Records:
··········
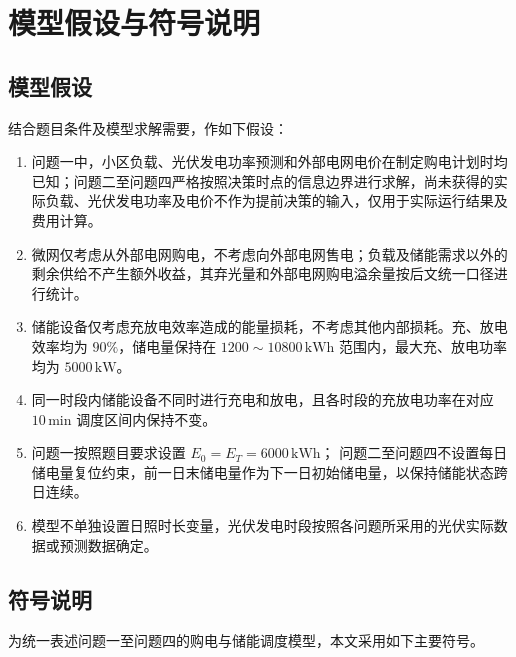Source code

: \section{模型假设与符号说明}
\subsection{模型假设}

结合题目条件及模型求解需要，作如下假设：

\begin{enumerate}
    \item 问题一中，小区负载、光伏发电功率预测和外部电网电价在制定购电计划时均已知；问题二至问题四严格按照决策时点的信息边界进行求解，尚未获得的实际负载、光伏发电功率及电价不作为提前决策的输入，仅用于实际运行结果及费用计算。

    \item 微网仅考虑从外部电网购电，不考虑向外部电网售电；负载及储能需求以外的剩余供给不产生额外收益，其弃光量和外部电网购电溢余量按后文统一口径进行统计。

    \item 储能设备仅考虑充放电效率造成的能量损耗，不考虑其他内部损耗。充、放电效率均为 $90\%$，储电量保持在 $1200\sim10800\,\mathrm{kWh}$ 范围内，最大充、放电功率均为 $5000\,\mathrm{kW}$。

    \item 同一时段内储能设备不同时进行充电和放电，且各时段的充放电功率在对应 $10\,\mathrm{min}$ 调度区间内保持不变。

    \item 问题一按照题目要求设置
    $E_0=E_T=6000\,\mathrm{kWh}$；
    问题二至问题四不设置每日储电量复位约束，前一日末储电量作为下一日初始储电量，以保持储能状态跨日连续。

    \item 模型不单独设置日照时长变量，光伏发电时段按照各问题所采用的光伏实际数据或预测数据确定。
\end{enumerate}    




\subsection{符号说明}

为统一表述问题一至问题四的购电与储能调度模型，本文采用如下主要符号。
··········
Copy out all lines from the material above that contain the string "mathrm".

Answer area:
    \item 储能设备仅考虑充放电效率造成的能量损耗，不考虑其他内部损耗。充、放电效率均为 $90\%$，储电量保持在 $1200\sim10800\,\mathrm{kWh}$ 范围内，最大充、放电功率均为 $5000\,\mathrm{kW}$。
    \item 同一时段内储能设备不同时进行充电和放电，且各时段的充放电功率在对应 $10\,\mathrm{min}$ 调度区间内保持不变。
    $E_0=E_T=6000\,\mathrm{kWh}$；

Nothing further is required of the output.